“It was like I was always trying to get out of the deep end of the pool,” the insurance adjuster, 39, tells PEOPLE of competing on the CBS reality competition before being voted out on Wednesday’s episode.
Now back home in Granada Hills, Calif., the mother of two reflects on her experience on the show and reveals the strategic moves she made that never made it on air.
Do you regret not trying to go along with Michelle‘s plan to get rid of David?
I just didn’t think it was going to work out because I knew Chris had Zeke in his back pocket and Michelle wouldn’t be able to sway him to go against Chris’ plan.
Why do you think you always found yourself at the bottom of the tribe?
I feel like I had a target on my back from day one and it never went away. I think that happened because I gravitate towards people I have shared interest with. I got along with all the ladies, but I just had more things in common with Rachel and we bonded faster. I think the other ladies saw me off with Rachel and thought we were strategizing, but that wasn’t the case. I wasn’t even thinking about strategy on day one. I was just trying to establish relationships with everyone.
Did you ever find someone you could fully trust?
No. I thought Ken and David and I were really close, but it’s clear now that I didn’t know everything. I didn’t know Dave had the idol or that Jessica had the advantage. Ken is the one who knew everything. Everyone confided in him – including myself. I had doubts about David because he’d flipped before, but Ken was the one who had most of my trust. He’s a well-rounded, trustworthy, good guy. His only problem is that he plays a little emotionally. Other than that, I think he has a really good chance of going far.
How did the twist of being separated by age bracket impact your game?
It impacted it a lot!
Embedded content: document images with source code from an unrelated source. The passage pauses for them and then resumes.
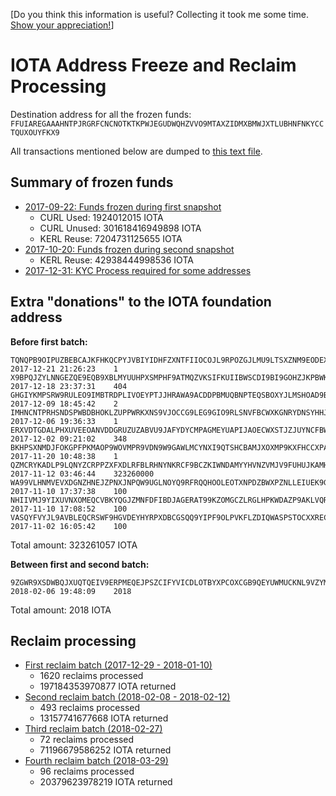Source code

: [Do you think this information is useful? Collecting it took me some time. [Show your appreciation!](https://github.com/schierlm/donate-iota)]

IOTA Address Freeze and Reclaim Processing
==========================================

Destination address for all the frozen funds: `FFUIAREGAAAHNTPJRGRFCNCNOTKTKPWJEGUDWQHZVVO9MTAXZIDMXBMWJXTLUBHNFNKYCCTQUXOUYFKX9`

All transactions mentioned below are dumped to [this text file](raw-transaction-dump.txt).

Summary of frozen funds
-----------------------

- [2017-09-22: Funds frozen during first snapshot](2017-09-22-first-snapshot.md)
  * CURL Used: 1924012015 IOTA
  * CURL Unused: 301618416949898 IOTA
  * KERL Reuse: 7204731125655 IOTA
- [2017-10-20: Funds frozen during second snapshot](2017-10-20-second-snapshot.md)
  * KERL Reuse: 42938444998536 IOTA
- [2017-12-31: KYC Process required for some addresses](2017-12-31-kyc-process.md)

Extra "donations" to the IOTA foundation address
------------------------------------------------

**Before first batch:**

    TQNQPB9OIPUZBEBCAJKFHKQCPYJVBIYIDHFZXNTFIIOCOJL9RPOZGJLMU9LTSXZNM9EODEXXCEWLZ9999    2017-12-21 21:26:23    1
    X9BPQJZYLNNGEZQE9EQB9XBLMYUUHPXSMPHF9ATMQZVKSIFKUIIBWSCDI9BI9GOHZJKPBWKLMABXZ9999    2017-12-18 23:37:31    404
    GHGIYKMPSRW9RULEO9IMBTRDPLIVOEYPTJJHRAWA9ACDDPBMUQBNPTEQSBOXYJLMSHOAD9BSWKQZZ9999    2017-12-09 18:45:42    2
    IMHNCNTPRHSNDSPWBDBHOKLZUPPWRKXNS9VJOCCG9LEG9GIO9RLSNVFBCWXKGNRYDNSYHHJETZIIA9999    2017-12-06 19:36:33    1
    ERXVDTGDALPHXUVEEOANVDDGRUZUZABVU9JAFYDYCMPAGMEYUAPIJAOECWXSTJZJUYNCFBWGMPSIZ9999    2017-12-02 09:21:02    348
    BKHPSXNMDJFOKGPFPKMAOP9WOVMPR9VDN9W9GAWLMCYNXI9QTSHCBAMJXOXMP9KXFHCCXPAUQLNGA9999    2017-11-20 10:48:38    1
    QZMCRYKADLP9LQNYZCRPPZXFXDLRFBLRHNYNKRCF9BCZKIWNDAMYYHVNZVMJV9FUHUJKAMHXF9LVA9999    2017-11-12 03:46:44    323260000
    WA99VLHNMVEVXDGNZHNEJZPNXJNPQW9UGLNOYQ9RFRQQHOOLEOTXNPDZBWXPZNLLEIUEK9GGHQLR99999    2017-11-10 17:37:38    100
    NHIIVMJ9YIXUVNXOMEQCVBKYQGJZMNFDFIBDJAGERAT99KZOMGCZLRGLHPKWDAZP9AKLVQRKKQDIA9999    2017-11-10 17:08:52    100
    VASQYFVYJL9AVBLEQCRSWF9HGVDEYHYRPXDBCGSQQ9YIPF9OLPVKFLZDIQWASPSTOCXXREC99JSY99999    2017-11-02 16:05:42    100

Total amount: 323261057 IOTA


**Between first and second batch:**

    9ZGWR9XSDWBQJXUQTQEIV9ERPMEQEJPSZCIFYVICDLOTBYXPCOXCGB9QEYUWMUCKNL9VZYMPJYUJA9999    2018-02-06 19:48:09    2018

Total amount: 2018 IOTA


Reclaim processing
------------------

- [First reclaim batch (2017-12-29 - 2018-01-10)](2018-01-10-first-reclaim-batch.md)
  * 1620 reclaims processed
  * 197184353970877 IOTA returned
- [Second reclaim batch (2018-02-08 - 2018-02-12)](2018-02-12-second-reclaim-batch.md)
  * 493 reclaims processed
  * 13157741677668 IOTA returned
- [Third reclaim batch (2018-02-27)](2018-02-27-third-reclaim-batch.md)
  * 72 reclaims processed
  * 71196679586252 IOTA returned
- [Fourth reclaim batch (2018-03-29)](2018-03-29-fourth-reclaim-batch.md)
  * 96 reclaims processed
  * 20379623978219 IOTA returned
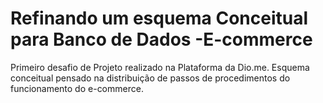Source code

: # Refinando um esquema Conceitual para Banco de Dados -E-commerce
Primeiro desafio de Projeto realizado na Plataforma da Dio.me. Esquema conceitual pensado na distribuição de passos de procedimentos do funcionamento do e-commerce.
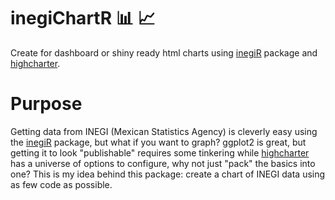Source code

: # inegiChartR :bar_chart: :chart_with_upwards_trend:
Create for dashboard or shiny ready html charts using [inegiR](https://github.com/Eflores89/inegiR) package and [highcharter](https://github.com/jbkunst/highcharter).

# Purpose
Getting data from INEGI (Mexican Statistics Agency) is cleverly easy using the [inegiR](https://github.com/Eflores89/inegiR) package, but what if you want to graph? 
ggplot2 is great, but getting it to look "publishable" requires some tinkering while [highcharter](https://github.com/jbkunst/highcharter) has a universe of options to configure,
why not just "pack" the basics into one? This is my idea behind this package: create a chart of INEGI data using as few code as possible.
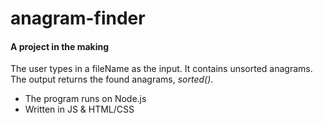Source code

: # anagram-finder

#### A project in the making 

The user types in a fileName as the input. It contains unsorted anagrams. The output returns the found anagrams, *sorted()*.

* The program runs on Node.js
* Written in JS & HTML/CSS
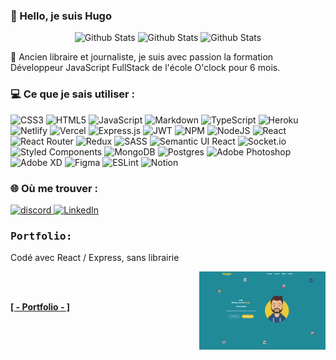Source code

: ### 👋 Hello, je suis Hugo 


<p align="center">
  <img src="https://github-readme-stats.vercel.app/api?username=Hugo-Latreille&theme=react&hide_border=false&include_all_commits=false&count_private=true" alt="Github Stats" />
  <img src="https://github-readme-streak-stats.herokuapp.com/?user=Hugo-Latreille&theme=react&hide_border=false" alt="Github Stats" />
   <img src="https://github-readme-stats.vercel.app/api/top-langs/?username=Hugo-Latreille&theme=react&hide_border=false&include_all_commits=false&count_private=true&layout=compact" alt="Github Stats" />
  </p>

🌱 Ancien libraire et journaliste, je suis avec passion la formation Développeur JavaScript FullStack de l'école O'clock pour 6 mois.



<h3> 💻 Ce que je sais utiliser : </h3>
<p>
  
  ![CSS3](https://img.shields.io/badge/css3-%231572B6.svg?style=flat-square&logo=css3&logoColor=white) ![HTML5](https://img.shields.io/badge/html5-%23E34F26.svg?style=flat-square&logo=html5&logoColor=white) ![JavaScript](https://img.shields.io/badge/javascript-%23323330.svg?style=flat-square&logo=javascript&logoColor=%23F7DF1E) ![Markdown](https://img.shields.io/badge/markdown-%23000000.svg?style=flat-square&logo=markdown&logoColor=white) ![TypeScript](https://img.shields.io/badge/typescript-%23007ACC.svg?style=flat-square&logo=typescript&logoColor=white) ![Heroku](https://img.shields.io/badge/heroku-%23430098.svg?style=flat-square&logo=heroku&logoColor=white) ![Netlify](https://img.shields.io/badge/netlify-%23000000.svg?style=flat-square&logo=netlify&logoColor=#00C7B7) ![Vercel](https://img.shields.io/badge/vercel-%23000000.svg?style=flat-square&logo=vercel&logoColor=white) ![Express.js](https://img.shields.io/badge/express.js-%23404d59.svg?style=flat-square&logo=express&logoColor=%2361DAFB) ![JWT](https://img.shields.io/badge/JWT-black?style=flat-square&logo=JSON%20web%20tokens) ![NPM](https://img.shields.io/badge/NPM-%23000000.svg?style=flat-square&logo=npm&logoColor=white) ![NodeJS](https://img.shields.io/badge/node.js-6DA55F?style=flat-square&logo=node.js&logoColor=white) ![React](https://img.shields.io/badge/react-%2320232a.svg?style=flat-square&logo=react&logoColor=%2361DAFB) ![React Router](https://img.shields.io/badge/React_Router-CA4245?style=flat-square&logo=react-router&logoColor=white) ![Redux](https://img.shields.io/badge/redux-%23593d88.svg?style=flat-square&logo=redux&logoColor=white) ![SASS](https://img.shields.io/badge/SASS-hotpink.svg?style=flat-square&logo=SASS&logoColor=white) ![Semantic UI React](https://img.shields.io/badge/Semantic%20UI%20React-%2335BDB2.svg?style=flat-square&logo=SemanticUIReact&logoColor=white) ![Socket.io](https://img.shields.io/badge/Socket.io-black?style=flat-square&logo=socket.io&badgeColor=010101) ![Styled Components](https://img.shields.io/badge/styled--components-DB7093?style=flat-square&logo=styled-components&logoColor=white) ![MongoDB](https://img.shields.io/badge/MongoDB-%234ea94b.svg?style=flat-square&logo=mongodb&logoColor=white) ![Postgres](https://img.shields.io/badge/postgres-%23316192.svg?style=flat-square&logo=postgresql&logoColor=white) ![Adobe Photoshop](https://img.shields.io/badge/adobephotoshop-%2331A8FF.svg?style=flat-square&logo=adobephotoshop&logoColor=white) ![Adobe XD](https://img.shields.io/badge/Adobe%20XD-470137?style=flat-square&logo=Adobe%20XD&logoColor=#FF61F6) 	![Figma](https://img.shields.io/badge/figma-%23F24E1E.svg?style=flat-square&logo=figma&logoColor=white) ![ESLint](https://img.shields.io/badge/ESLint-4B3263?style=flat-square&logo=eslint&logoColor=white) ![Notion](https://img.shields.io/badge/Notion-%23000000.svg?style=flat-square&logo=notion&logoColor=white)
  
  
</p>



<h3> 🌐 Où me trouver : </h3>
<p>
  <a href="htttps://discord.gg/HL84#4402"><img src="https://img.shields.io/badge/Discord-%237289DA.svg?logo=discord&logoColor=white" alt="discord"/> <a/>
  <a href="https://linkedin.com/in/hugo-latreille"><img src="https://img.shields.io/badge/LinkedIn-%230077B5.svg?logo=linkedin&logoColor=white" alt="LinkedIn"/> <a/>



<h3><b><samp>Portfolio:</samp></b></h3>
<p>Codé avec React / Express, sans librairie </p>
  
<img align="right" src="https://github.com/Hugo-Latreille/Hugo-Latreille/blob/main/Screenshot_110.png" width="40%"/>
<br><br>
<span>
<a href="https://hugolatreille.dev/" target="_blank">
  <strong><p>[ - Portfolio - ]</strong></p>
</a><br>
</span>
Most people I hang out with are much younger than me. I’m a Gen X but I’m young at heart. I’m always with my kids, so I’m learning the newest trends and identify more with the care-free spirit of Millennials. They are always willing to try things in unconventional ways and aren’t set in their thinking. I think that’s why they bested us in some of those challenges.
What did your 18-year-old son and 16-year-old daughter think of your game play?
My son has this “whatever” attitude. He’s like, “Whatever, mom.” He only watched the premiere episode with me. But my daughter is my biggest cheerleader and watches every episode with me and critiquing my game. She’s, like, “Mom, why did you do that?” and “Mom, why were you so slow on the balance beam? That’s why you almost got voted out!” She’s so real and in my face about it.
Anything you wish you’d done differently?
I wish I would have gotten to know the Gen X men a little more. If I had bonded with them, I think I would have made it further. I did try with the girls. When Paul went home, I went to all the Gen X women and tried to start an alliance with them and Ken, since he never voted with the guys. I wish I’d been able to make that happen.
What did you learn about yourself while playing the game?
I learned that I’m more trusting than I thought. I thought I was apprehensive, but now I know that I am very loyal. But after going on Survivor, I have come to realize I can love and trust people but also acknowledge they have flaws. That’s been an important lesson to learn not just in the game but for life, too.
Survivor: Millennials vs. Gen X airs Wednesdays at 8 p.m. ET on CBS.